• TASK BRIEF: Look through the entries below and report every line that has "Debian".

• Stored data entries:

↓

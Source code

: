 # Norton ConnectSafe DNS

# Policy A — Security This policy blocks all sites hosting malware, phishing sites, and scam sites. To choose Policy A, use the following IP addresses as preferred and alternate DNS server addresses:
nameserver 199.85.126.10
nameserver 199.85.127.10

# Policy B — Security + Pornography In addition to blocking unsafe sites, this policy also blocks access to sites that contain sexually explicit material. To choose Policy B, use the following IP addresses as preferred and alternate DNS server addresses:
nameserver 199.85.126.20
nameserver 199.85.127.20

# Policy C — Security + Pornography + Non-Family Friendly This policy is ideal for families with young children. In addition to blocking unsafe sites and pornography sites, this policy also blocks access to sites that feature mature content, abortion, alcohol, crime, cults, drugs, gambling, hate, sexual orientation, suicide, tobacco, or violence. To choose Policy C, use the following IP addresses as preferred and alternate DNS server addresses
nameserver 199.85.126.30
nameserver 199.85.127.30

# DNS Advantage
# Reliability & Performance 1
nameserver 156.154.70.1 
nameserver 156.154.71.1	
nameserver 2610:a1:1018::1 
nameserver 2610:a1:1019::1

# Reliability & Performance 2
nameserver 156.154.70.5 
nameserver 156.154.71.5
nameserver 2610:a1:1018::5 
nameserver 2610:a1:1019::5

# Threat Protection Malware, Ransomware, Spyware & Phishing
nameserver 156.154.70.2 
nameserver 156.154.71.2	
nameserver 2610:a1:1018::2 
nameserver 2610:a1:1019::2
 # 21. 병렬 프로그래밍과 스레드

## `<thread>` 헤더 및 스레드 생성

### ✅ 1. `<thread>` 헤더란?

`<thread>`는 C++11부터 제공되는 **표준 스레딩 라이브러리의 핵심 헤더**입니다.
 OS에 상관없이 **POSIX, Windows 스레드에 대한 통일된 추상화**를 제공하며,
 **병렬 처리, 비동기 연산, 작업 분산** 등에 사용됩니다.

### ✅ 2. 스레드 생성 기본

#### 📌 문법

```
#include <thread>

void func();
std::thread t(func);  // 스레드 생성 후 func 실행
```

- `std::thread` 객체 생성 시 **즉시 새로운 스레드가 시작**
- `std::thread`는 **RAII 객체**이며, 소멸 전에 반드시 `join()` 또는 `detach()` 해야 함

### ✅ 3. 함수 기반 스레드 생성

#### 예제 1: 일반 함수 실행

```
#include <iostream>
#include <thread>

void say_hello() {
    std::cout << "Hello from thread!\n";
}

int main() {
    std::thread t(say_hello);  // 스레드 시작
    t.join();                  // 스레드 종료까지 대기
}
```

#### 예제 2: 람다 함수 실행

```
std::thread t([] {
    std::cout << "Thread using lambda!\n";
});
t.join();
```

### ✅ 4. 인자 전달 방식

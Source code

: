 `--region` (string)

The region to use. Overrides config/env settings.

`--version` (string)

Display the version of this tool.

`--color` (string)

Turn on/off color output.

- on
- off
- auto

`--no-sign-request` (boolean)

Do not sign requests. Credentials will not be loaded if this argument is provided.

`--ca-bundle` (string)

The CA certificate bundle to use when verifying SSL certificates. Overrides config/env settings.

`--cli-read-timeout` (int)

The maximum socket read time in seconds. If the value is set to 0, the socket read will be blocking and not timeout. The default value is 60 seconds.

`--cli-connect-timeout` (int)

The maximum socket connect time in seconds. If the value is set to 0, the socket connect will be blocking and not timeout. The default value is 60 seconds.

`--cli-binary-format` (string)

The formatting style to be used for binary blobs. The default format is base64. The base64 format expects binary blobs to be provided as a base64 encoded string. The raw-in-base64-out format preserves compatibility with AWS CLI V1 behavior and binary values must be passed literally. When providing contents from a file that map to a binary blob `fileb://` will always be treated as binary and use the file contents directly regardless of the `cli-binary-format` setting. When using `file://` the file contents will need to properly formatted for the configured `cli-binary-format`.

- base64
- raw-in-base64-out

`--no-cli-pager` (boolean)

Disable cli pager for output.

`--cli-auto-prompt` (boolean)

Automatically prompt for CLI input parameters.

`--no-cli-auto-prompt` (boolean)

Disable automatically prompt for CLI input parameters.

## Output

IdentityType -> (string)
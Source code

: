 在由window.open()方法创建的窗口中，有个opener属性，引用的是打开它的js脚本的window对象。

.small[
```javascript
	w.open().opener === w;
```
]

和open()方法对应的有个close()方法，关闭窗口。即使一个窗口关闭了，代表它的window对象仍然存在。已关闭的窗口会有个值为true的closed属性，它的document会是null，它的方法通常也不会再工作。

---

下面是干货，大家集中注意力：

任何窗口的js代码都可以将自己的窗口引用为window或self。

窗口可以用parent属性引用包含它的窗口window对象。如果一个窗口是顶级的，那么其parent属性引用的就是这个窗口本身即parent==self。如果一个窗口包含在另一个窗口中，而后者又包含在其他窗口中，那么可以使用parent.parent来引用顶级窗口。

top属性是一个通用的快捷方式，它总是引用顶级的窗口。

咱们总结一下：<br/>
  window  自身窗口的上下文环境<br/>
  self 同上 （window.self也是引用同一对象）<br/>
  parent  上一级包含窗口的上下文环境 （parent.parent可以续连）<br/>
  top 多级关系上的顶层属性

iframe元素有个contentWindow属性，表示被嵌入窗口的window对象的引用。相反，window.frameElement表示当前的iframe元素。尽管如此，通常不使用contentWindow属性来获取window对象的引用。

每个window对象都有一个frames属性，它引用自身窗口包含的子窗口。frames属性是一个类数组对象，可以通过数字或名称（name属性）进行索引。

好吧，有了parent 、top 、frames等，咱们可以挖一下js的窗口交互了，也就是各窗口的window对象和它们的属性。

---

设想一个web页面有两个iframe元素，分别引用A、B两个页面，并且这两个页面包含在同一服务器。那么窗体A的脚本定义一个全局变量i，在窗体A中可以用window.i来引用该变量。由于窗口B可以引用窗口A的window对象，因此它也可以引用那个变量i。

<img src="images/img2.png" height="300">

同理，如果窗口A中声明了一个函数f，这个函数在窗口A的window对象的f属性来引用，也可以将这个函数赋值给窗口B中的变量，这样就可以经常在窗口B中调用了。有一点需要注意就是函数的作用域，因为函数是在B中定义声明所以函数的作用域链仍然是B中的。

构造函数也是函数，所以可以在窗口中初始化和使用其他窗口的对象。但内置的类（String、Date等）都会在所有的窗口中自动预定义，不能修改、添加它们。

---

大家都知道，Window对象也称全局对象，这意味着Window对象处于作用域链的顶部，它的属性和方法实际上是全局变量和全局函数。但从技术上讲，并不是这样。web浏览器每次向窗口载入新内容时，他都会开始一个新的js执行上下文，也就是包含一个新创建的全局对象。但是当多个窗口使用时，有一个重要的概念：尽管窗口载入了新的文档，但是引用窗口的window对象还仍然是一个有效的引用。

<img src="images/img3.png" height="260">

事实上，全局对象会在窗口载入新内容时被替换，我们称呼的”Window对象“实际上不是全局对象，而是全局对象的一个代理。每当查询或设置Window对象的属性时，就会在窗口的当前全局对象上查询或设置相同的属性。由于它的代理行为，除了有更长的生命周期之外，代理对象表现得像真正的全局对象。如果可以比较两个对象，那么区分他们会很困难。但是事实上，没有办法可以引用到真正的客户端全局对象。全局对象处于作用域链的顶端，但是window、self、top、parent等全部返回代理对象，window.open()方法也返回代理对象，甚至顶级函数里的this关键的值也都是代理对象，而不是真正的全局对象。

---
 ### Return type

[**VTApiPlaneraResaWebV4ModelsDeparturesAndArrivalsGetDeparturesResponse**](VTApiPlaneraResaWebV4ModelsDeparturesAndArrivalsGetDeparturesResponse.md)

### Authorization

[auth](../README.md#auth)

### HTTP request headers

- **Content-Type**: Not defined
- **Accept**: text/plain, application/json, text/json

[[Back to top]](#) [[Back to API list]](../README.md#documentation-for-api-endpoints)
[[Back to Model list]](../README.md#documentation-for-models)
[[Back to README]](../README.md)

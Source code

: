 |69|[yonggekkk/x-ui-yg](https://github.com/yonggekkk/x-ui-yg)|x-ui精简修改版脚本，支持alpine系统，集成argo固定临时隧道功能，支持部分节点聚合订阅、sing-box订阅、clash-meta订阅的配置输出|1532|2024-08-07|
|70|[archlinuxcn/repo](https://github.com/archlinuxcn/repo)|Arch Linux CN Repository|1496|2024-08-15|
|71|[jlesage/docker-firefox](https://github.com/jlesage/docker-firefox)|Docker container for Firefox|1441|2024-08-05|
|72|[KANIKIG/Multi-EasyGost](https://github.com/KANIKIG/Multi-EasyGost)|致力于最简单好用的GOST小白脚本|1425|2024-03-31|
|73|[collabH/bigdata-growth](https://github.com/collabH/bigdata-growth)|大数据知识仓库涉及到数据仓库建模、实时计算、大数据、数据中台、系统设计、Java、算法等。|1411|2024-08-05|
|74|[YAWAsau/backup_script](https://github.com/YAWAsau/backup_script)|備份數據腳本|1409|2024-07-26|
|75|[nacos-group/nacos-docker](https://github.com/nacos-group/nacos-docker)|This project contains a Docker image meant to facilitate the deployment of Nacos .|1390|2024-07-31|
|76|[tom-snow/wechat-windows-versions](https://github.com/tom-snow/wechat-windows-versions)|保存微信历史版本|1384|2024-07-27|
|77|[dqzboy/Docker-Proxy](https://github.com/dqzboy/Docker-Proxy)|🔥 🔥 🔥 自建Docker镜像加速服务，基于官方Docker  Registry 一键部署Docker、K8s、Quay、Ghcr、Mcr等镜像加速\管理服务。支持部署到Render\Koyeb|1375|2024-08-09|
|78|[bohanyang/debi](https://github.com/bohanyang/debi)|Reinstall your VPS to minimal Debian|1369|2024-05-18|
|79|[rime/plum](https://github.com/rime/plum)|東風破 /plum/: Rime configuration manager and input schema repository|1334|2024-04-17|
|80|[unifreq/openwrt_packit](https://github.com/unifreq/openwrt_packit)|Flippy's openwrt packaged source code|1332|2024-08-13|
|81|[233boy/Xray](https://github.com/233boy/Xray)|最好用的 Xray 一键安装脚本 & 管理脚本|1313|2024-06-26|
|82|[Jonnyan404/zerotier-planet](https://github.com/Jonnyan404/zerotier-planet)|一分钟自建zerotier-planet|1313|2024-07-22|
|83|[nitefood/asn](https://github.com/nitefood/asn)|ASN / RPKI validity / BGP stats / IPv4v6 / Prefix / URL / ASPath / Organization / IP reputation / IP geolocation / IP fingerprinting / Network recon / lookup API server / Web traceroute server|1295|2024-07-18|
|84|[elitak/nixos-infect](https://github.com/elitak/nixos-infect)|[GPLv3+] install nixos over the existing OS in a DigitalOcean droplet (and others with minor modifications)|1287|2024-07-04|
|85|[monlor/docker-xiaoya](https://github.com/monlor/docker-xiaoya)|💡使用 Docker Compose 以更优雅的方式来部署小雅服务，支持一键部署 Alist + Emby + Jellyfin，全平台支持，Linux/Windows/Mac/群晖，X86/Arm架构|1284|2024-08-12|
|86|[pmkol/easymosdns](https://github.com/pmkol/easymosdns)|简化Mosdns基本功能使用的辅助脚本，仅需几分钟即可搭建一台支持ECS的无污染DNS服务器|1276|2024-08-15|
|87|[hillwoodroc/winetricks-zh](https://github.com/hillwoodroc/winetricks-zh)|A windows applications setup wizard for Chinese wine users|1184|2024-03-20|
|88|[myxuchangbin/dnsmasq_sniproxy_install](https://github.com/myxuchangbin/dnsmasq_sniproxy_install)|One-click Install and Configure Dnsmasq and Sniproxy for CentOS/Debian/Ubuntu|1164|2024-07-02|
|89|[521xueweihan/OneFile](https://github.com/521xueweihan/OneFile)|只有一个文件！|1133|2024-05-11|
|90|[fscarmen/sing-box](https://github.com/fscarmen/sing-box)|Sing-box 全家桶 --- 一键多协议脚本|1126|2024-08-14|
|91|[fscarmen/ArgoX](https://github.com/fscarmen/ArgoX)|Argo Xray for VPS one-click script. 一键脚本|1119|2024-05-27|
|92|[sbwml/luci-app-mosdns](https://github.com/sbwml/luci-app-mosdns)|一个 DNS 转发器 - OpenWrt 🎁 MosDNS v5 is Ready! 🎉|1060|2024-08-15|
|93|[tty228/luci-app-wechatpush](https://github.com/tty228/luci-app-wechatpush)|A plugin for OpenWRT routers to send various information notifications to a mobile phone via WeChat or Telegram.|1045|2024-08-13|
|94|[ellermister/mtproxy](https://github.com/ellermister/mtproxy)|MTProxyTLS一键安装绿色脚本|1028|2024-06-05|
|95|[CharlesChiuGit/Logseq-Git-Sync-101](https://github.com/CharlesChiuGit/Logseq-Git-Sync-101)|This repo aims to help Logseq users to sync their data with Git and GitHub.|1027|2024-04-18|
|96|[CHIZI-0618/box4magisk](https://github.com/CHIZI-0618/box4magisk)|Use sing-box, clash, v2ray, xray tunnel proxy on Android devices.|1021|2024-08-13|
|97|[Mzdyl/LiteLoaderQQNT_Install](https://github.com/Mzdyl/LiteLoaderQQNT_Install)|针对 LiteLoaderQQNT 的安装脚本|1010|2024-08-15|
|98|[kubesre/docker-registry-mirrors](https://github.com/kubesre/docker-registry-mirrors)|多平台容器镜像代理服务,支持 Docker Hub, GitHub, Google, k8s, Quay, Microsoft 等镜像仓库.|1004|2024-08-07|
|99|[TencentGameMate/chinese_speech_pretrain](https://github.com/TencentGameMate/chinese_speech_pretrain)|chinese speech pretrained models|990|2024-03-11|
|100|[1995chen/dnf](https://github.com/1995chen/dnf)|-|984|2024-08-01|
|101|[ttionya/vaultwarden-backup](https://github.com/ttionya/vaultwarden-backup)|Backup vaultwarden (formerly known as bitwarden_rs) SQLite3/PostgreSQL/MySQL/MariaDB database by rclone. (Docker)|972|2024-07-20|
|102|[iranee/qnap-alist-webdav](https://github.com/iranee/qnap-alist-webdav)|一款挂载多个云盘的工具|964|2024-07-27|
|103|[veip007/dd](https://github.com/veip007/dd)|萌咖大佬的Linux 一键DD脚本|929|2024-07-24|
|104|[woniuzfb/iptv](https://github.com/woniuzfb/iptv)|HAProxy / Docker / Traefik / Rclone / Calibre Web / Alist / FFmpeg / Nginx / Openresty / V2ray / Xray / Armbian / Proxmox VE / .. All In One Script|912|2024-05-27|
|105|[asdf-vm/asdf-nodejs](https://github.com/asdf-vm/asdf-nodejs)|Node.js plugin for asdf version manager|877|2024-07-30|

↑

• RESPONSE:
|78|[bohanyang/debi](https://github.com/bohanyang/debi)|Reinstall your VPS to minimal Debian|1369|2024-05-18|
|88|[myxuchangbin/dnsmasq_sniproxy_install](https://github.com/myxuchangbin/dnsmasq_sniproxy_install)|One-click Install and Configure Dnsmasq and Sniproxy for CentOS/Debian/Ubuntu|1164|2024-07-02|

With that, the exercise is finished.